For the first time, CRISPR gene-editing has been used on squid

For the first time, the new CRISPR gene editing method has been used on Squid, a milestone in the scientific study of these creatures – and opening up many new areas of potential research.

CRISPR enables very precise, rapid and low-cost DNA editing. Keep simple, the simple molecular functioning of the method is often described as something that allows us to ‘cut’ and ‘paste’ genes; In humans it promises to give us a way to deal with the disease and kill superbugs on a genetic level.

CRISPR-Cas9 genome editing was used in this case Dorautithis mealy (Longfin inshore squid) to inactivate a pigmentation gene, by shutting down pigmentation is usually found as a chromatophorus in squid eye and inside specialized skin cells.

“This is an important first step toward the ability of genes – and knockdowns – in cephalopods to address a host of biological questions,” says Joshua Rosenthal, a marine biologist at the University of Chicago’s Marine Biological Laboratory (MBL).
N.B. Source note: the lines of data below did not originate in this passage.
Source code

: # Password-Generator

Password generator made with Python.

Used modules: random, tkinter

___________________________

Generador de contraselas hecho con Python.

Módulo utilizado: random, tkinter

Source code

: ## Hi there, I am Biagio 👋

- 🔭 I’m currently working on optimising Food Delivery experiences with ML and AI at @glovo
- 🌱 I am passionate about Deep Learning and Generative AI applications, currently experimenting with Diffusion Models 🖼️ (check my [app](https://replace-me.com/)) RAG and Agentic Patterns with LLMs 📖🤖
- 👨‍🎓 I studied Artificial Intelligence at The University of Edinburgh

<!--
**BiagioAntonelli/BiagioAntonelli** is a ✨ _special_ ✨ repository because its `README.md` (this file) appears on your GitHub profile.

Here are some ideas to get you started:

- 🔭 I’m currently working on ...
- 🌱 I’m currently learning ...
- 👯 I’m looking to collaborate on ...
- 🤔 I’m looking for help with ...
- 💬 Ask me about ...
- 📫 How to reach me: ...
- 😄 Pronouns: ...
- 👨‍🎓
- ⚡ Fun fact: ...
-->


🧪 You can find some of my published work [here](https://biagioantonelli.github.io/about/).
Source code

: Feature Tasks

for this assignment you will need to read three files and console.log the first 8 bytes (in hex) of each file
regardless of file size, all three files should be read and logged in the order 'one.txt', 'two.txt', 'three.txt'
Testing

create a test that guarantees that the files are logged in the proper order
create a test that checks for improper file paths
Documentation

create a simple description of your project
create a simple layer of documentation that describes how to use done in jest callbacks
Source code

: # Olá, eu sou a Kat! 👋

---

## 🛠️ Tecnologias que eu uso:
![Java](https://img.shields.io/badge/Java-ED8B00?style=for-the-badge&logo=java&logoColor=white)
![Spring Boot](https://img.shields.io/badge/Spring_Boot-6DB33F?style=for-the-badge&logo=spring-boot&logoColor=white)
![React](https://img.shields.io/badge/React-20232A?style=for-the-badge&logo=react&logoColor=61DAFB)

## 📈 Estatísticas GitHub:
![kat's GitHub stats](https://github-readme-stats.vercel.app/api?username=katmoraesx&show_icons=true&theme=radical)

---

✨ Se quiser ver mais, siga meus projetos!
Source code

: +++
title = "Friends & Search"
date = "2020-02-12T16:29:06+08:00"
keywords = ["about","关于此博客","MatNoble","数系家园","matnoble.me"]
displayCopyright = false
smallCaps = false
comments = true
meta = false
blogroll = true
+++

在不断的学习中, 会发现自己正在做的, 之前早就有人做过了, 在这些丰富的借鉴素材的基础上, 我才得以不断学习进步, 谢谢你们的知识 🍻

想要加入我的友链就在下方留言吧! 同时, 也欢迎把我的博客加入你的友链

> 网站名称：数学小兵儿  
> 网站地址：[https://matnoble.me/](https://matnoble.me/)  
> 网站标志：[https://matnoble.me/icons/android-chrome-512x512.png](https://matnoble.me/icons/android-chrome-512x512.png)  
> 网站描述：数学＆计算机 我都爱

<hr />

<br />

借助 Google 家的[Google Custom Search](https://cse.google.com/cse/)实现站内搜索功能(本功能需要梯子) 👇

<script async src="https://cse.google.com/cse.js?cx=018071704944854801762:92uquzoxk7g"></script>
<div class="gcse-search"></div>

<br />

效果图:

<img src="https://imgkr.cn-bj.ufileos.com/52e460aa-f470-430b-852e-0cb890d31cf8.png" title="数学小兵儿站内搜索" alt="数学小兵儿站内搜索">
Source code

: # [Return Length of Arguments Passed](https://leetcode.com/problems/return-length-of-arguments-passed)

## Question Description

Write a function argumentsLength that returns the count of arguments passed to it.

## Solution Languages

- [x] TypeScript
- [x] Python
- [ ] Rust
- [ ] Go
CRISPR-Cas9 Squid Hatchling. (Karen Crawford)

Longfin inshore squid is of great interest to scientists, and to studies Dorautithis mealy Going back to the 1950s has helped to make a significant contribution to the field of neuroscience – including the first description of nerve impulses.

Cephalopods (squid, octopus and cuttlefish) have larger brains than all other invertebrates, with the ability to retrieve their genetic information, and some rather amazing party tricks (such as being able to change colors immediately).

Being able to edit genes in these creatures is a major new development, and one that could make squid include genetic research in the category of model organisms, such as fruit flies and zebrafish. Development, medicine, robotics, materials and even the study of artificial intelligence can all benefit.

“They have developed these big brains and this behavioral sophistication completely independently,” Rosenthal told NPR. “It provides an opportunity to compare us with them and see which elements are common, and which elements are unique.”

What makes this new achievement a success is the delicate way in which CRISPR was to be applied: acquiring the hard outer layer of a single-celled squid embryo with micro-scissors and a quartz needle, and then heating it.

Squid 3Doryteuthis pealeii in water. (Roger Hanlon)

Editing time was critical, but after a lot of false starts (and broken needles) the team was able to develop embryos with less pigmented cells and light eyes.

It is hoped that because these squid specializes in editing their own genetic code, this research can extend our own techniques even further. The next step is to try the technique in small types of squid that are easy to lift (and study) in the laboratory.

In the future, this method will be largely useful to researchers testing the function of certain squid genes, and tracking genes that regulate neural activity in creatures – all options not previously available.

“Now we really have the ability to go and test a person’s genes,” MBL marine biologist Carrie Albertine told NPR.

“It’s something that honestly says, if you asked me five years ago if we could do it, I just pleaded and said, ‘I’m dreaming it. But, you know, I didn’t think. Possible. And so far we are here. ”

The research has been published in Current biology.